Records provided section start
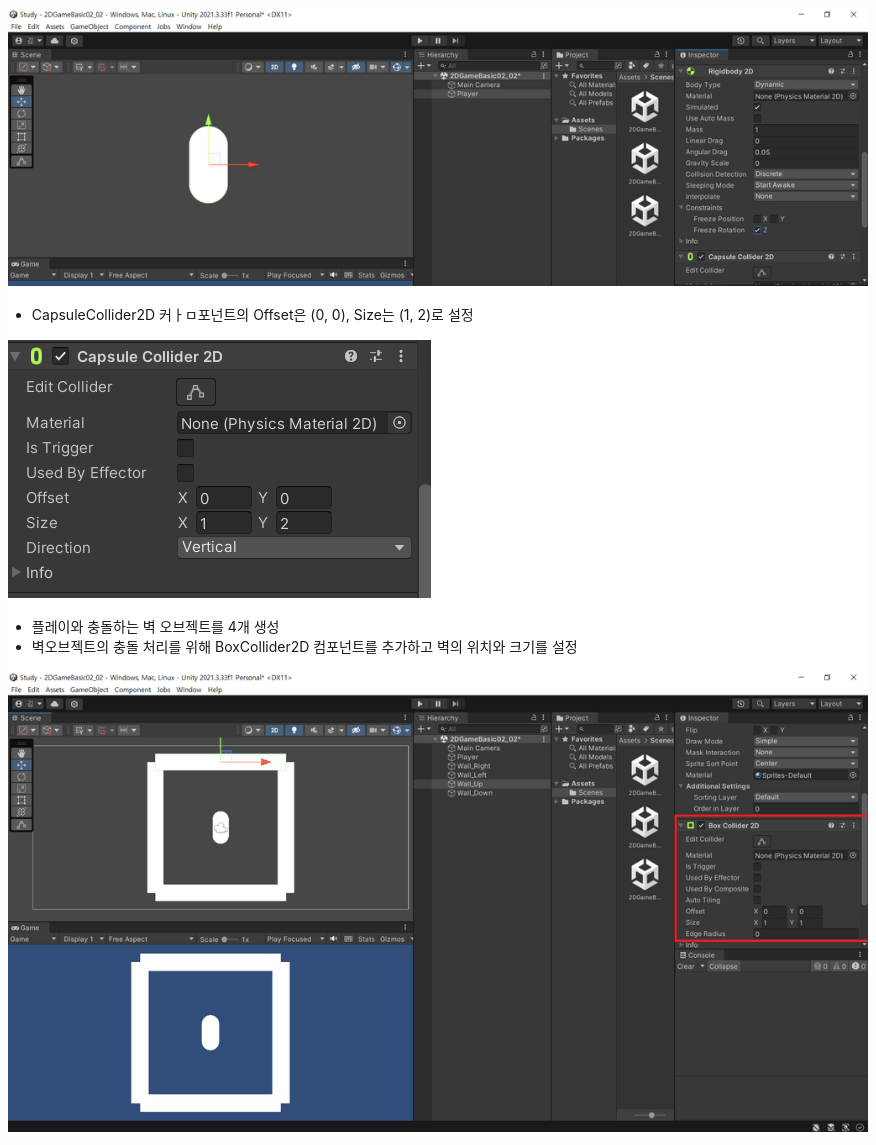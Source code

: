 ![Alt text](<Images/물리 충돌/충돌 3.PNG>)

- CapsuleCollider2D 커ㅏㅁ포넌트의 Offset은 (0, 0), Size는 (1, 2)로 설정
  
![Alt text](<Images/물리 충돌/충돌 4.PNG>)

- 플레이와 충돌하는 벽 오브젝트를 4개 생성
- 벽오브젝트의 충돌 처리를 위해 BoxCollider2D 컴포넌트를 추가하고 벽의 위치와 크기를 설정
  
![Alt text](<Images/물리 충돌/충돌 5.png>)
Records provided section end
Records provided section start
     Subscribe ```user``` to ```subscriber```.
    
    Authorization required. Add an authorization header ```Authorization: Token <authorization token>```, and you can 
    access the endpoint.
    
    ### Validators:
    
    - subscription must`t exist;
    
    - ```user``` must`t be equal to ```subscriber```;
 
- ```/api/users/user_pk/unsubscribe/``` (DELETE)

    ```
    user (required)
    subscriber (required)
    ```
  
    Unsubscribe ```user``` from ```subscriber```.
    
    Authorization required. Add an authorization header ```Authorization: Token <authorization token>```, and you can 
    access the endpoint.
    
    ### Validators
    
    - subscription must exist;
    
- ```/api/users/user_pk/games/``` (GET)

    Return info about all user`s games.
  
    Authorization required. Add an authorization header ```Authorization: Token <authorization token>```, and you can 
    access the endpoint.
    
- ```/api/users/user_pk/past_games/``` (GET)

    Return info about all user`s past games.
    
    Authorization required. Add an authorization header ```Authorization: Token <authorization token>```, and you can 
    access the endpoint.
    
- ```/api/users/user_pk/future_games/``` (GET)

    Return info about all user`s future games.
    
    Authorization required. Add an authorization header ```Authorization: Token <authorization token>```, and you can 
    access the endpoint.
Records provided section end
Records provided section start
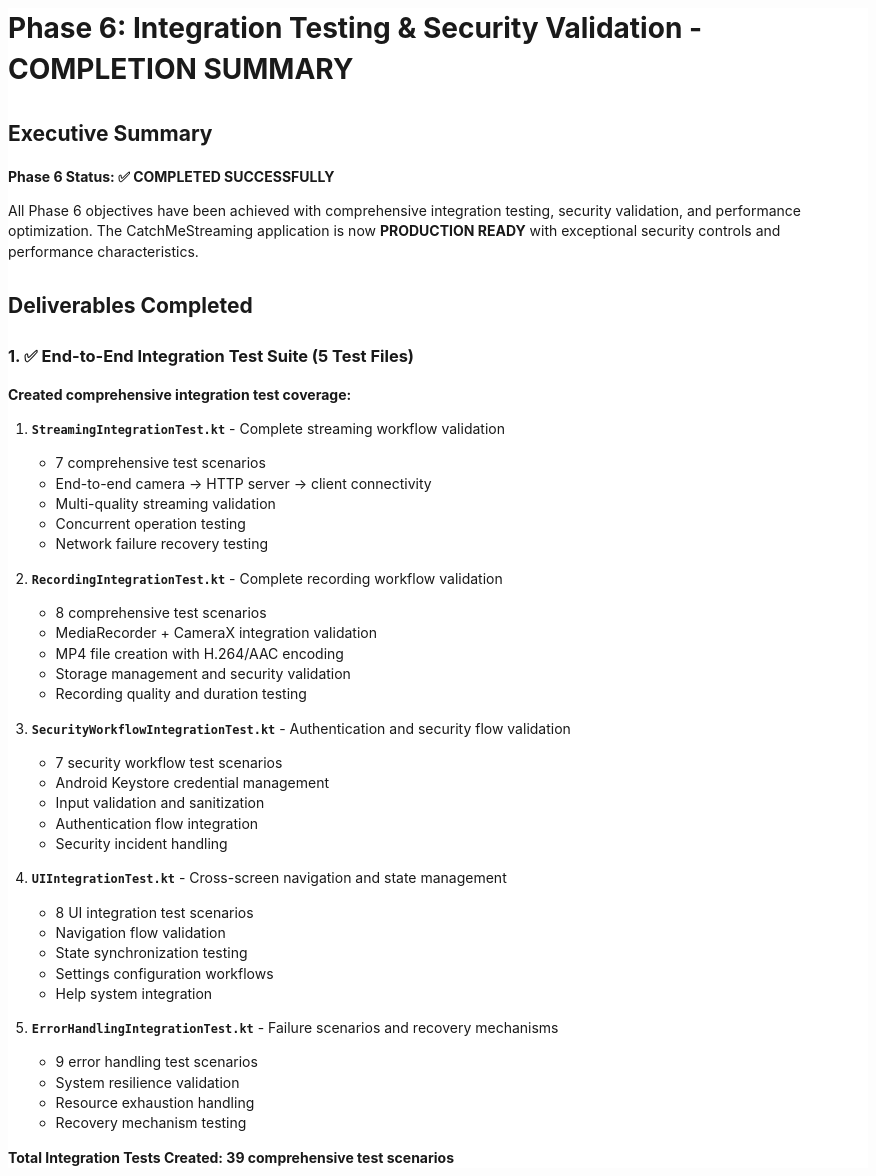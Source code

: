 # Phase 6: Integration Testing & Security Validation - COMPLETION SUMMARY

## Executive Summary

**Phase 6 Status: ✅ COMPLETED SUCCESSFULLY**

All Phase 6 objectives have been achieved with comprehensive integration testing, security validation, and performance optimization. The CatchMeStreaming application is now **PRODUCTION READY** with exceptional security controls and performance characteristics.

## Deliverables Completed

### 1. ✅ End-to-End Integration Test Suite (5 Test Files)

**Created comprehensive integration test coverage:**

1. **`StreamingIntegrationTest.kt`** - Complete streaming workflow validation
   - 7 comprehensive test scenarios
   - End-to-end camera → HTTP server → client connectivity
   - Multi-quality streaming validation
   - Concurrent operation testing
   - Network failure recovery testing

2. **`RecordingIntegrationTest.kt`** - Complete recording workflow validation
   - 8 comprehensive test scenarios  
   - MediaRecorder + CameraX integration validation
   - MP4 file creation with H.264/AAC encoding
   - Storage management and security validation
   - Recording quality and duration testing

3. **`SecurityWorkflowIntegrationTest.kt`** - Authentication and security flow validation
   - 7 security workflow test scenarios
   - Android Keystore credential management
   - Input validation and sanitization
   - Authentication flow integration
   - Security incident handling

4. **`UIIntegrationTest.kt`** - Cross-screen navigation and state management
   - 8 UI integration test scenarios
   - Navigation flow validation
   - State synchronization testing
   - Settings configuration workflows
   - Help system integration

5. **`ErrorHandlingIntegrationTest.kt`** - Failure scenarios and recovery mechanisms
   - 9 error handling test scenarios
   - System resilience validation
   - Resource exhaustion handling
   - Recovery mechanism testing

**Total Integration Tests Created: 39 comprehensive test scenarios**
Records provided section end
The reply should be nothing but the number of lines in the entries that include "Images".

3